*** MATERIAL PROVIDED ***

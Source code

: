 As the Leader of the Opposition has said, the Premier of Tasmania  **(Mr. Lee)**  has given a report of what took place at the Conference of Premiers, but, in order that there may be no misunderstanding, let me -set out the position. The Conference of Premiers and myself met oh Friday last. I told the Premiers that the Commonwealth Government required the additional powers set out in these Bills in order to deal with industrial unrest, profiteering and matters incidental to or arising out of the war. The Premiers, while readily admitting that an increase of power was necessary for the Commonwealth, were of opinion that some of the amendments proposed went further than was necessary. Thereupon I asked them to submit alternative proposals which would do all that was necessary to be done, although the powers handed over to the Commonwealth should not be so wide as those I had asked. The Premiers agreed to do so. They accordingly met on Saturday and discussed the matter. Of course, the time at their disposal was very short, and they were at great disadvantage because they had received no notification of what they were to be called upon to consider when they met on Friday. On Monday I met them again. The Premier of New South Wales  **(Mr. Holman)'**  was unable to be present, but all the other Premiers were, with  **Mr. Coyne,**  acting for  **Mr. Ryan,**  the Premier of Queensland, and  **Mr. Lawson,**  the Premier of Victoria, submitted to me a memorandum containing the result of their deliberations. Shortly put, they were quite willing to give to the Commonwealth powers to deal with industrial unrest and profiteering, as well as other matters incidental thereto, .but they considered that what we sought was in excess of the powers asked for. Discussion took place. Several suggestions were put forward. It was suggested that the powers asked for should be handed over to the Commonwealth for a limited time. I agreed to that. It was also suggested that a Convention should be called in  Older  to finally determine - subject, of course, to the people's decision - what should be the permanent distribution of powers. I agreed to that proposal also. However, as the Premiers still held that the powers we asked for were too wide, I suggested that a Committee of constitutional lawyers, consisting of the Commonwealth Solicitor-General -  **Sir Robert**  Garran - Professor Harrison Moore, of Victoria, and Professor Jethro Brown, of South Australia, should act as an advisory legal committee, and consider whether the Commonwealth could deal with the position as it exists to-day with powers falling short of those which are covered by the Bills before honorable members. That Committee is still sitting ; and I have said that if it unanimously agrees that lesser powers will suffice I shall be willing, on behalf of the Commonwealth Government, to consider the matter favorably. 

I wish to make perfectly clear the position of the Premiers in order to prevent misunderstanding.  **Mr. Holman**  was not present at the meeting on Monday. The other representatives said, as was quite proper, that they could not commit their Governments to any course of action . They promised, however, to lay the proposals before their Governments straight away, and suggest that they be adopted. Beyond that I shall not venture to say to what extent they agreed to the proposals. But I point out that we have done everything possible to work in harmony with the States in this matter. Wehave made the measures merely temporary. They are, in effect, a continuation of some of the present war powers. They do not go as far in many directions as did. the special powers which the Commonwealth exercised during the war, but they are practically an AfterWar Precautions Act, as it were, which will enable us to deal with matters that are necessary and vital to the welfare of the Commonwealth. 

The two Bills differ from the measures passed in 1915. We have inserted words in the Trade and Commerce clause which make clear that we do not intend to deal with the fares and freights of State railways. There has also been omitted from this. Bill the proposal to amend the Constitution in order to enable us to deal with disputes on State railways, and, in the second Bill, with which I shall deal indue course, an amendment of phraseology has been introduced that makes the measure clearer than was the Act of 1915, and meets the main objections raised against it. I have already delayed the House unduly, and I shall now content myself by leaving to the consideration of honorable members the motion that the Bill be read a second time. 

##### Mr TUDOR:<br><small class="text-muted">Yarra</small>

*** End of MATERIAL PROVIDED ***

TASK OBJECTIVE » Set down every line of the listing again, exactly.

ANSWER TO THIS TASK »
Source code

: As the Leader of the Opposition has said, the Premier of Tasmania  **(Mr. Lee)**  has given a report of what took place at the Conference of Premiers, but, in order that there may be no misunderstanding, let me -set out the position. The Conference of Premiers and myself met oh Friday last. I told the Premiers that the Commonwealth Government required the additional powers set out in these Bills in order to deal with industrial unrest, profiteering and matters incidental to or arising out of the war. The Premiers, while readily admitting that an increase of power was necessary for the Commonwealth, were of opinion that some of the amendments proposed went further than was necessary. Thereupon I asked them to submit alternative proposals which would do all that was necessary to be done, although the powers handed over to the Commonwealth should not be so wide as those I had asked. The Premiers agreed to do so. They accordingly met on Saturday and discussed the matter. Of course, the time at their disposal was very short, and they were at great disadvantage because they had received no notification of what they were to be called upon to consider when they met on Friday. On Monday I met them again. The Premier of New South Wales  **(Mr. Holman)'**  was unable to be present, but all the other Premiers were, with  **Mr. Coyne,**  acting for  **Mr. Ryan,**  the Premier of Queensland, and  **Mr. Lawson,**  the Premier of Victoria, submitted to me a memorandum containing the result of their deliberations. Shortly put, they were quite willing to give to the Commonwealth powers to deal with industrial unrest and profiteering, as well as other matters incidental thereto, .but they considered that what we sought was in excess of the powers asked for. Discussion took place. Several suggestions were put forward. It was suggested that the powers asked for should be handed over to the Commonwealth for a limited time. I agreed to that. It was also suggested that a Convention should be called in  Older  to finally determine - subject, of course, to the people's decision - what should be the permanent distribution of powers. I agreed to that proposal also. However, as the Premiers still held that the powers we asked for were too wide, I suggested that a Committee of constitutional lawyers, consisting of the Commonwealth Solicitor-General -  **Sir Robert**  Garran - Professor Harrison Moore, of Victoria, and Professor Jethro Brown, of South Australia, should act as an advisory legal committee, and consider whether the Commonwealth could deal with the position as it exists to-day with powers falling short of those which are covered by the Bills before honorable members. That Committee is still sitting ; and I have said that if it unanimously agrees that lesser powers will suffice I shall be willing, on behalf of the Commonwealth Government, to consider the matter favorably. 

I wish to make perfectly clear the position of the Premiers in order to prevent misunderstanding.  **Mr. Holman**  was not present at the meeting on Monday. The other representatives said, as was quite proper, that they could not commit their Governments to any course of action . They promised, however, to lay the proposals before their Governments straight away, and suggest that they be adopted. Beyond that I shall not venture to say to what extent they agreed to the proposals. But I point out that we have done everything possible to work in harmony with the States in this matter. Wehave made the measures merely temporary. They are, in effect, a continuation of some of the present war powers. They do not go as far in many directions as did. the special powers which the Commonwealth exercised during the war, but they are practically an AfterWar Precautions Act, as it were, which will enable us to deal with matters that are necessary and vital to the welfare of the Commonwealth. 

The two Bills differ from the measures passed in 1915. We have inserted words in the Trade and Commerce clause which make clear that we do not intend to deal with the fares and freights of State railways. There has also been omitted from this. Bill the proposal to amend the Constitution in order to enable us to deal with disputes on State railways, and, in the second Bill, with which I shall deal indue course, an amendment of phraseology has been introduced that makes the measure clearer than was the Act of 1915, and meets the main objections raised against it. I have already delayed the House unduly, and I shall now content myself by leaving to the consideration of honorable members the motion that the Bill be read a second time. 

##### Mr TUDOR:<br><small class="text-muted">Yarra</small>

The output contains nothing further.